My Dad was in rehab after a knee replacement. He fell due to some bad advice given by a PT. He broke his femur and damaged the knee on the opposite leg and had to have dual surgery.
He didn't want to go back to the first center (although we all felt it would be best), and we got him in somewhere else. They are offering primitive care, and we are having to bring in tools (walker, wheelchair, etc) for him to use? Would Medicare pay/allow us to transfer him back to the first facility?
The ortho surgeon wrote a letter to Medicare, I presented it to the new rehab facility, everything went well.
Just make sure you're covered by getting your father's surgeon (not any doctor at the facility he's in now) on board.
So where is dad in his stay.... 3days? 10 days? 20 days?
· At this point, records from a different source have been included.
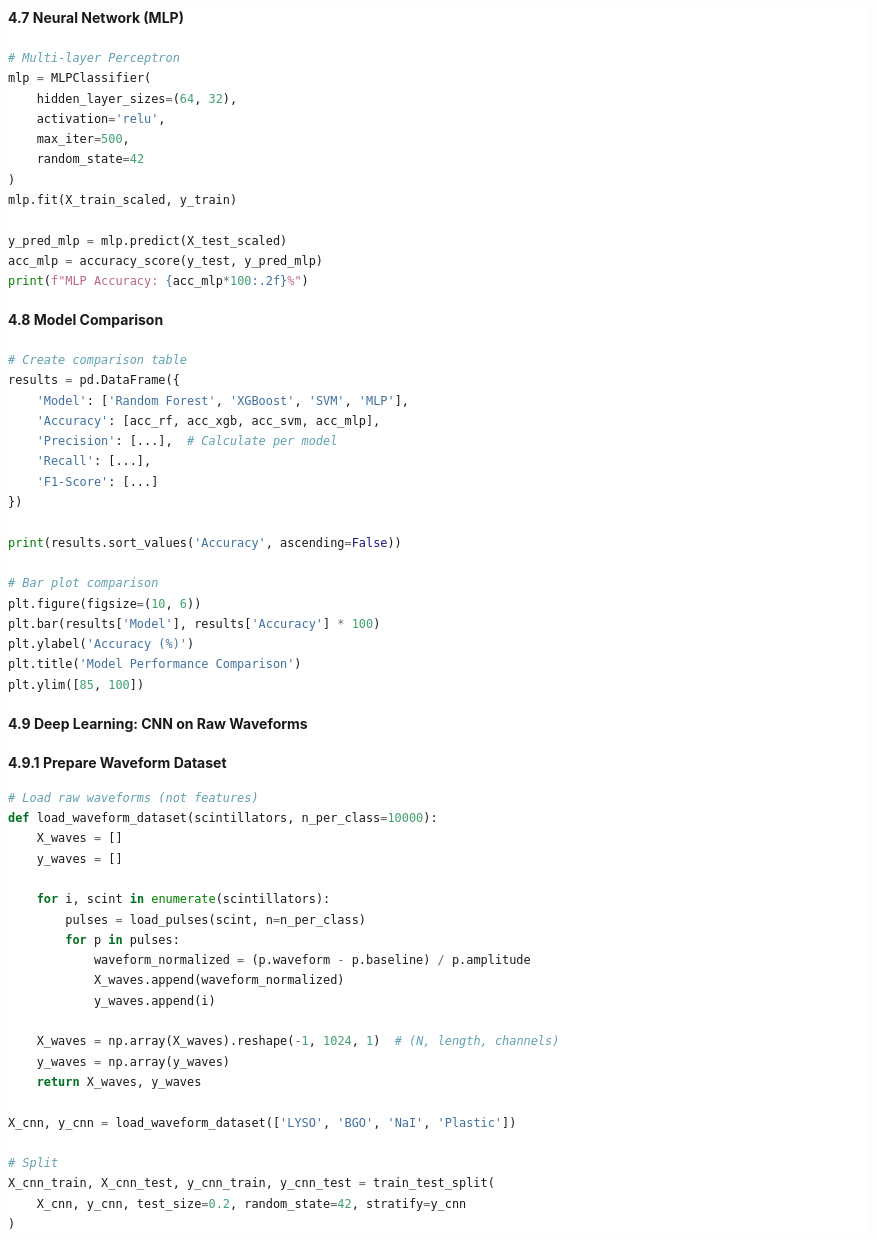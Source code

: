 #### 4.7 Neural Network (MLP)
```python
# Multi-layer Perceptron
mlp = MLPClassifier(
    hidden_layer_sizes=(64, 32),
    activation='relu',
    max_iter=500,
    random_state=42
)
mlp.fit(X_train_scaled, y_train)

y_pred_mlp = mlp.predict(X_test_scaled)
acc_mlp = accuracy_score(y_test, y_pred_mlp)
print(f"MLP Accuracy: {acc_mlp*100:.2f}%")
```

#### 4.8 Model Comparison
```python
# Create comparison table
results = pd.DataFrame({
    'Model': ['Random Forest', 'XGBoost', 'SVM', 'MLP'],
    'Accuracy': [acc_rf, acc_xgb, acc_svm, acc_mlp],
    'Precision': [...],  # Calculate per model
    'Recall': [...],
    'F1-Score': [...]
})

print(results.sort_values('Accuracy', ascending=False))

# Bar plot comparison
plt.figure(figsize=(10, 6))
plt.bar(results['Model'], results['Accuracy'] * 100)
plt.ylabel('Accuracy (%)')
plt.title('Model Performance Comparison')
plt.ylim([85, 100])
```

#### 4.9 Deep Learning: CNN on Raw Waveforms

**4.9.1 Prepare Waveform Dataset**
```python
# Load raw waveforms (not features)
def load_waveform_dataset(scintillators, n_per_class=10000):
    X_waves = []
    y_waves = []
    
    for i, scint in enumerate(scintillators):
        pulses = load_pulses(scint, n=n_per_class)
        for p in pulses:
            waveform_normalized = (p.waveform - p.baseline) / p.amplitude
            X_waves.append(waveform_normalized)
            y_waves.append(i)
    
    X_waves = np.array(X_waves).reshape(-1, 1024, 1)  # (N, length, channels)
    y_waves = np.array(y_waves)
    return X_waves, y_waves

X_cnn, y_cnn = load_waveform_dataset(['LYSO', 'BGO', 'NaI', 'Plastic'])

# Split
X_cnn_train, X_cnn_test, y_cnn_train, y_cnn_test = train_test_split(
    X_cnn, y_cnn, test_size=0.2, random_state=42, stratify=y_cnn
)
```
Medicare rehab benefit will stop after 21 days IF they are not progressing. If they are progressing it can continue up to 100 days but at a 80/20 payment. If dad has a good secondary insurance policy, they will pay the 20% but otherwise most facilities will require someone in the family to sign off to pay the 20%.
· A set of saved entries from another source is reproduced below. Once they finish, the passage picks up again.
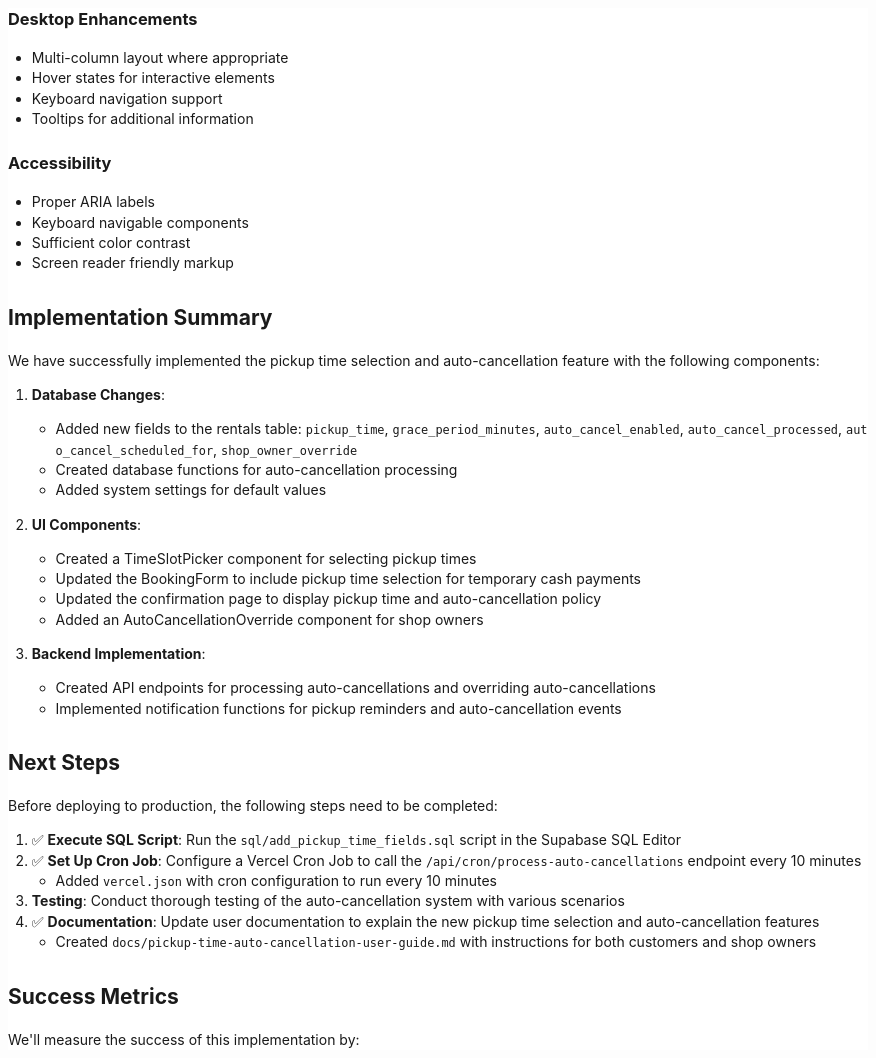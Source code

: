### Desktop Enhancements
- Multi-column layout where appropriate
- Hover states for interactive elements
- Keyboard navigation support
- Tooltips for additional information

### Accessibility
- Proper ARIA labels
- Keyboard navigable components
- Sufficient color contrast
- Screen reader friendly markup

## Implementation Summary

We have successfully implemented the pickup time selection and auto-cancellation feature with the following components:

1. **Database Changes**:
   - Added new fields to the rentals table: `pickup_time`, `grace_period_minutes`, `auto_cancel_enabled`, `auto_cancel_processed`, `auto_cancel_scheduled_for`, `shop_owner_override`
   - Created database functions for auto-cancellation processing
   - Added system settings for default values

2. **UI Components**:
   - Created a TimeSlotPicker component for selecting pickup times
   - Updated the BookingForm to include pickup time selection for temporary cash payments
   - Updated the confirmation page to display pickup time and auto-cancellation policy
   - Added an AutoCancellationOverride component for shop owners

3. **Backend Implementation**:
   - Created API endpoints for processing auto-cancellations and overriding auto-cancellations
   - Implemented notification functions for pickup reminders and auto-cancellation events

## Next Steps

Before deploying to production, the following steps need to be completed:

1. ✅ **Execute SQL Script**: Run the `sql/add_pickup_time_fields.sql` script in the Supabase SQL Editor
2. ✅ **Set Up Cron Job**: Configure a Vercel Cron Job to call the `/api/cron/process-auto-cancellations` endpoint every 10 minutes
   - Added `vercel.json` with cron configuration to run every 10 minutes
3. **Testing**: Conduct thorough testing of the auto-cancellation system with various scenarios
4. ✅ **Documentation**: Update user documentation to explain the new pickup time selection and auto-cancellation features
   - Created `docs/pickup-time-auto-cancellation-user-guide.md` with instructions for both customers and shop owners

## Success Metrics

We'll measure the success of this implementation by:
About dads later fall, could it be that dad has dementia & just could not cognitively understand what he was supposed to do or not do after his first rehab? If that could be the case, rehab isn't likely to be a benefit as they can't do what is required. My mom tore her rotor cuff, had surgery to repair and all sorts of PT and then OT afterwards and did just fine when she was late 80's . But when she fell at her NH & shattered her hip in her mid 90's, she could not do any rehab as her dementia & cognition was at the point that she could not do any follow through in PT. It can be a harsh reality for family to accept.